» Problem to solve: Would you repeat the entries below exactly and omit the pictures?

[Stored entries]
[Start of section]
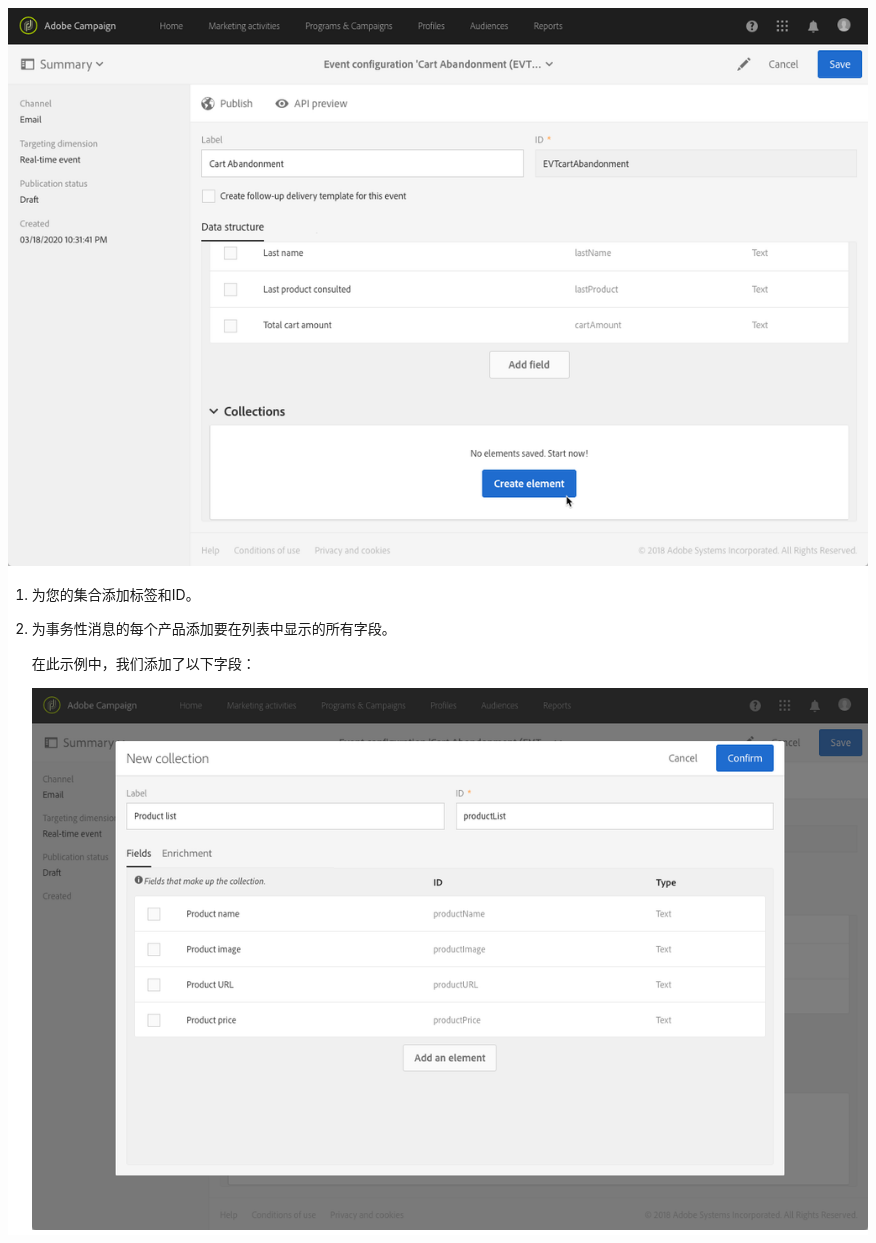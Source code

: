    ![](assets/message-center_collection_create.png)

1. 为您的集合添加标签和ID。
1. 为事务性消息的每个产品添加要在列表中显示的所有字段。

   在此示例中，我们添加了以下字段：

   ![](assets/message-center_collection_fields.png)
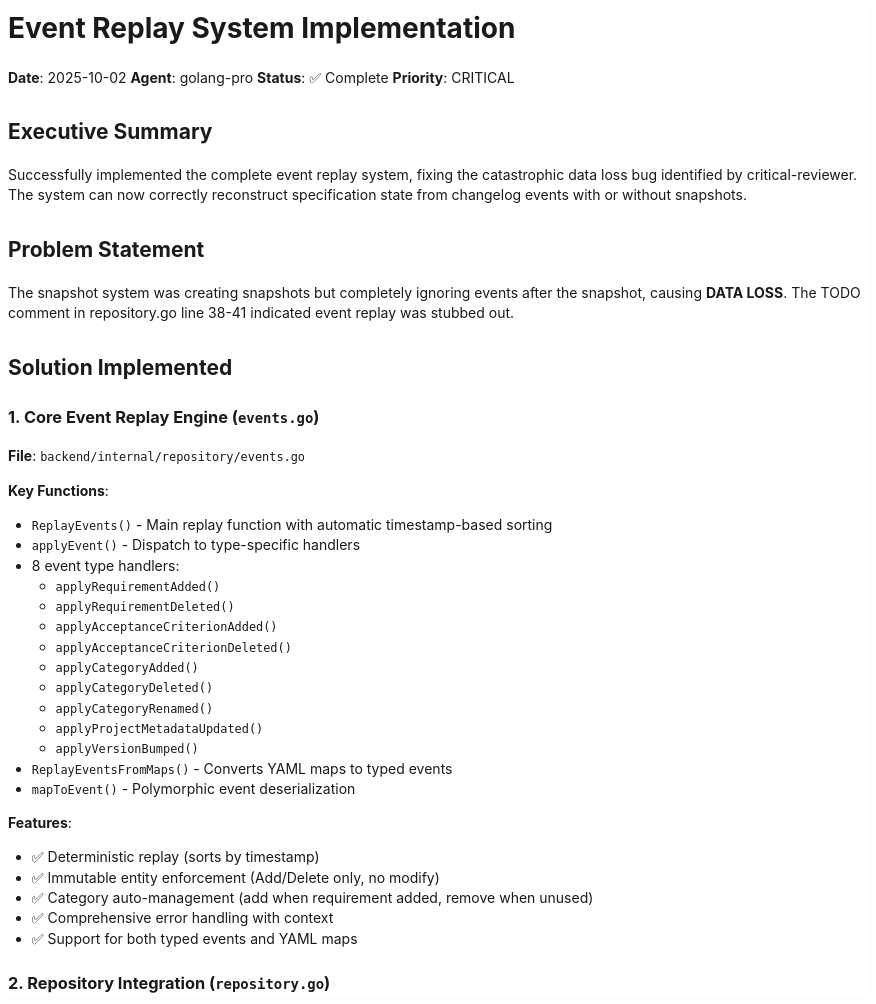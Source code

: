 # Event Replay System Implementation

**Date**: 2025-10-02
**Agent**: golang-pro
**Status**: ✅ Complete
**Priority**: CRITICAL

## Executive Summary

Successfully implemented the complete event replay system, fixing the catastrophic data loss bug identified by critical-reviewer. The system can now correctly reconstruct specification state from changelog events with or without snapshots.

## Problem Statement

The snapshot system was creating snapshots but completely ignoring events after the snapshot, causing **DATA LOSS**. The TODO comment in repository.go line 38-41 indicated event replay was stubbed out.

## Solution Implemented

### 1. Core Event Replay Engine (`events.go`)

**File**: `backend/internal/repository/events.go`

**Key Functions**:
- `ReplayEvents()` - Main replay function with automatic timestamp-based sorting
- `applyEvent()` - Dispatch to type-specific handlers
- 8 event type handlers:
  - `applyRequirementAdded()`
  - `applyRequirementDeleted()`
  - `applyAcceptanceCriterionAdded()`
  - `applyAcceptanceCriterionDeleted()`
  - `applyCategoryAdded()`
  - `applyCategoryDeleted()`
  - `applyCategoryRenamed()`
  - `applyProjectMetadataUpdated()`
  - `applyVersionBumped()`
- `ReplayEventsFromMaps()` - Converts YAML maps to typed events
- `mapToEvent()` - Polymorphic event deserialization

**Features**:
- ✅ Deterministic replay (sorts by timestamp)
- ✅ Immutable entity enforcement (Add/Delete only, no modify)
- ✅ Category auto-management (add when requirement added, remove when unused)
- ✅ Comprehensive error handling with context
- ✅ Support for both typed events and YAML maps

### 2. Repository Integration (`repository.go`)
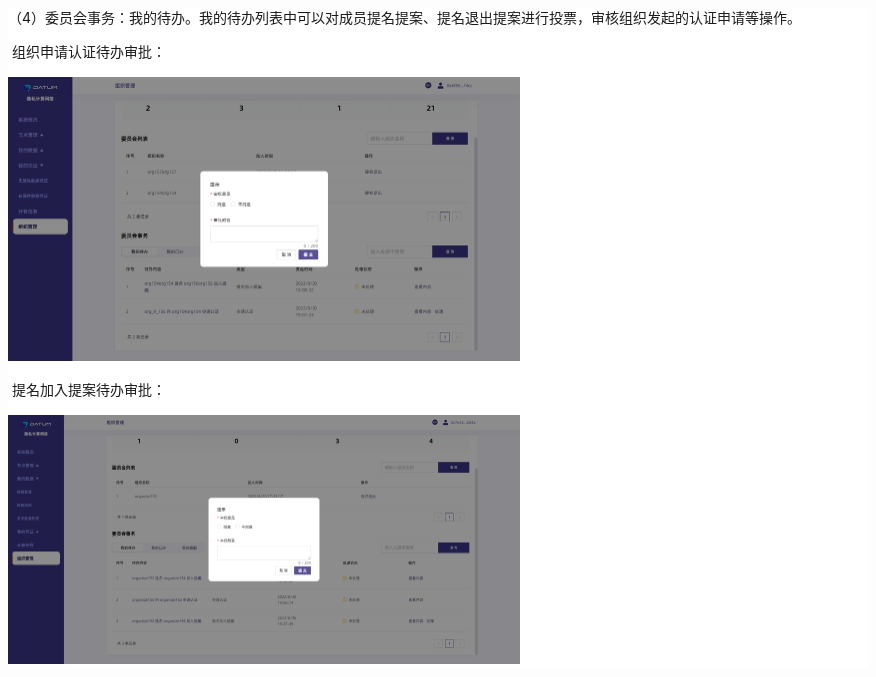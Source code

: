 （4）委员会事务：我的待办。我的待办列表中可以对成员提名提案、提名退出提案进行投票，审核组织发起的认证申请等操作。

​          组织申请认证待办审批：

<img src="../img/network-img/申请认证审批.png" alt="申请认证审批" style="zoom: 50%;" />

​            提名加入提案待办审批：

<img src="../img/network-img/提名加入提案待办审批.png" alt="提名加入提案待办审批" style="zoom: 50%;" />
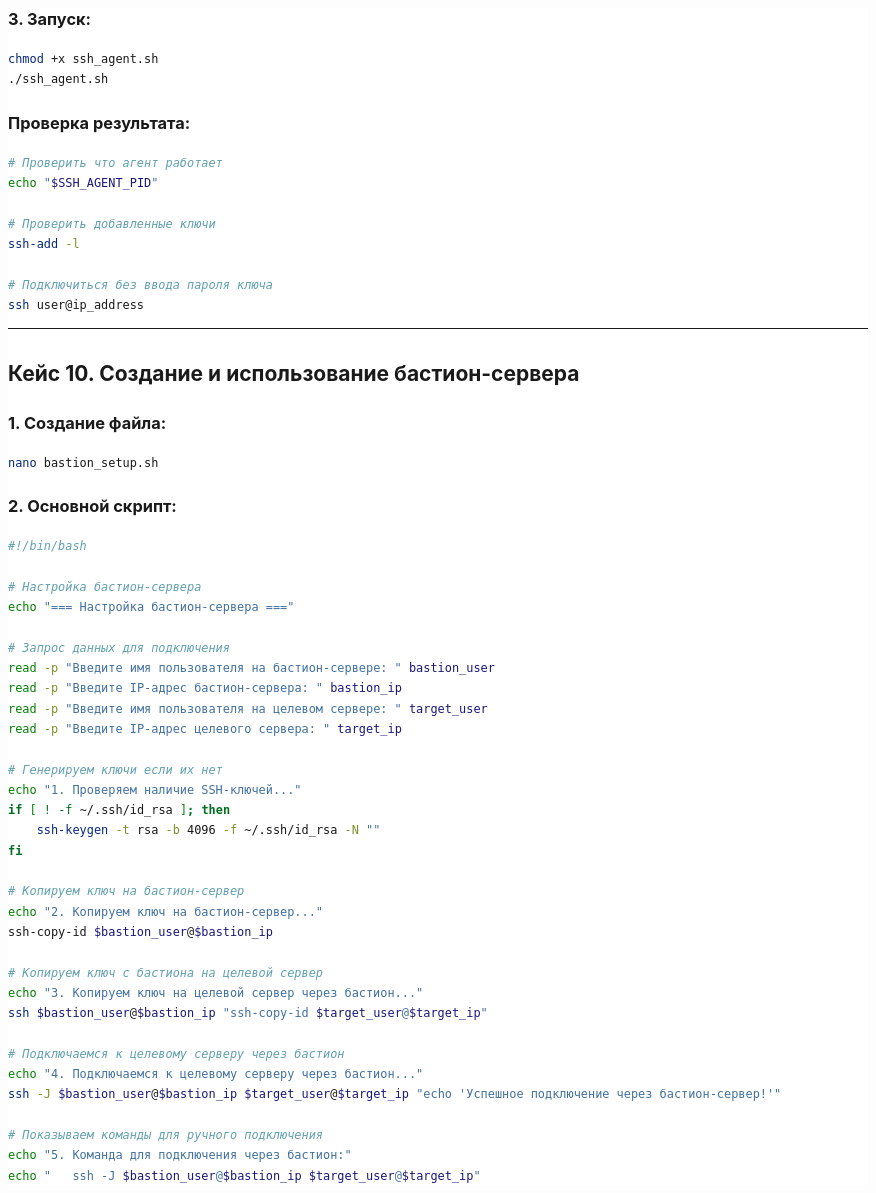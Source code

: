 ### 3. Запуск:
```bash
chmod +x ssh_agent.sh
./ssh_agent.sh
```

### Проверка результата:
```bash
# Проверить что агент работает
echo "$SSH_AGENT_PID"

# Проверить добавленные ключи
ssh-add -l

# Подключиться без ввода пароля ключа
ssh user@ip_address
```

---

## Кейс 10. Создание и использование бастион-сервера

### 1. Создание файла:
```bash
nano bastion_setup.sh
```

### 2. Основной скрипт:
```bash
#!/bin/bash

# Настройка бастион-сервера
echo "=== Настройка бастион-сервера ==="

# Запрос данных для подключения
read -p "Введите имя пользователя на бастион-сервере: " bastion_user
read -p "Введите IP-адрес бастион-сервера: " bastion_ip
read -p "Введите имя пользователя на целевом сервере: " target_user
read -p "Введите IP-адрес целевого сервера: " target_ip

# Генерируем ключи если их нет
echo "1. Проверяем наличие SSH-ключей..."
if [ ! -f ~/.ssh/id_rsa ]; then
    ssh-keygen -t rsa -b 4096 -f ~/.ssh/id_rsa -N ""
fi

# Копируем ключ на бастион-сервер
echo "2. Копируем ключ на бастион-сервер..."
ssh-copy-id $bastion_user@$bastion_ip

# Копируем ключ с бастиона на целевой сервер
echo "3. Копируем ключ на целевой сервер через бастион..."
ssh $bastion_user@$bastion_ip "ssh-copy-id $target_user@$target_ip"

# Подключаемся к целевому серверу через бастион
echo "4. Подключаемся к целевому серверу через бастион..."
ssh -J $bastion_user@$bastion_ip $target_user@$target_ip "echo 'Успешное подключение через бастион-сервер!'"

# Показываем команды для ручного подключения
echo "5. Команда для подключения через бастион:"
echo "   ssh -J $bastion_user@$bastion_ip $target_user@$target_ip"
```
[End of section]
» Response to this exercise:
Source code

:    ![](assets/message-center_collection_create.png)

1. 为您的集合添加标签和ID。
1. 为事务性消息的每个产品添加要在列表中显示的所有字段。

   在此示例中，我们添加了以下字段：

   ![](assets/message-center_collection_fields.png)
Source code

: # Event Replay System Implementation

**Date**: 2025-10-02
**Agent**: golang-pro
**Status**: ✅ Complete
**Priority**: CRITICAL

## Executive Summary

Successfully implemented the complete event replay system, fixing the catastrophic data loss bug identified by critical-reviewer. The system can now correctly reconstruct specification state from changelog events with or without snapshots.

## Problem Statement

The snapshot system was creating snapshots but completely ignoring events after the snapshot, causing **DATA LOSS**. The TODO comment in repository.go line 38-41 indicated event replay was stubbed out.

## Solution Implemented

### 1. Core Event Replay Engine (`events.go`)

**File**: `backend/internal/repository/events.go`

**Key Functions**:
- `ReplayEvents()` - Main replay function with automatic timestamp-based sorting
- `applyEvent()` - Dispatch to type-specific handlers
- 8 event type handlers:
  - `applyRequirementAdded()`
  - `applyRequirementDeleted()`
  - `applyAcceptanceCriterionAdded()`
  - `applyAcceptanceCriterionDeleted()`
  - `applyCategoryAdded()`
  - `applyCategoryDeleted()`
  - `applyCategoryRenamed()`
  - `applyProjectMetadataUpdated()`
  - `applyVersionBumped()`
- `ReplayEventsFromMaps()` - Converts YAML maps to typed events
- `mapToEvent()` - Polymorphic event deserialization

**Features**:
- ✅ Deterministic replay (sorts by timestamp)
- ✅ Immutable entity enforcement (Add/Delete only, no modify)
- ✅ Category auto-management (add when requirement added, remove when unused)
- ✅ Comprehensive error handling with context
- ✅ Support for both typed events and YAML maps

### 2. Repository Integration (`repository.go`)
Source code

: （4）委员会事务：我的待办。我的待办列表中可以对成员提名提案、提名退出提案进行投票，审核组织发起的认证申请等操作。

​          组织申请认证待办审批：

<img src="../img/network-img/申请认证审批.png" alt="申请认证审批" style="zoom: 50%;" />

​            提名加入提案待办审批：

<img src="../img/network-img/提名加入提案待办审批.png" alt="提名加入提案待办审批" style="zoom: 50%;" />
Source code

: ### 3. Запуск:
```bash
chmod +x ssh_agent.sh
./ssh_agent.sh
```

### Проверка результата:
```bash
# Проверить что агент работает
echo "$SSH_AGENT_PID"

# Проверить добавленные ключи
ssh-add -l

# Подключиться без ввода пароля ключа
ssh user@ip_address
```

---

## Кейс 10. Создание и использование бастион-сервера

### 1. Создание файла:
```bash
nano bastion_setup.sh
```

### 2. Основной скрипт:
```bash
#!/bin/bash

# Настройка бастион-сервера
echo "=== Настройка бастион-сервера ==="

# Запрос данных для подключения
read -p "Введите имя пользователя на бастион-сервере: " bastion_user
read -p "Введите IP-адрес бастион-сервера: " bastion_ip
read -p "Введите имя пользователя на целевом сервере: " target_user
read -p "Введите IP-адрес целевого сервера: " target_ip

# Генерируем ключи если их нет
echo "1. Проверяем наличие SSH-ключей..."
if [ ! -f ~/.ssh/id_rsa ]; then
    ssh-keygen -t rsa -b 4096 -f ~/.ssh/id_rsa -N ""
fi

# Копируем ключ на бастион-сервер
echo "2. Копируем ключ на бастион-сервер..."
ssh-copy-id $bastion_user@$bastion_ip

# Копируем ключ с бастиона на целевой сервер
echo "3. Копируем ключ на целевой сервер через бастион..."
ssh $bastion_user@$bastion_ip "ssh-copy-id $target_user@$target_ip"

# Подключаемся к целевому серверу через бастион
echo "4. Подключаемся к целевому серверу через бастион..."
ssh -J $bastion_user@$bastion_ip $target_user@$target_ip "echo 'Успешное подключение через бастион-сервер!'"

# Показываем команды для ручного подключения
echo "5. Команда для подключения через бастион:"
echo "   ssh -J $bastion_user@$bastion_ip $target_user@$target_ip"
```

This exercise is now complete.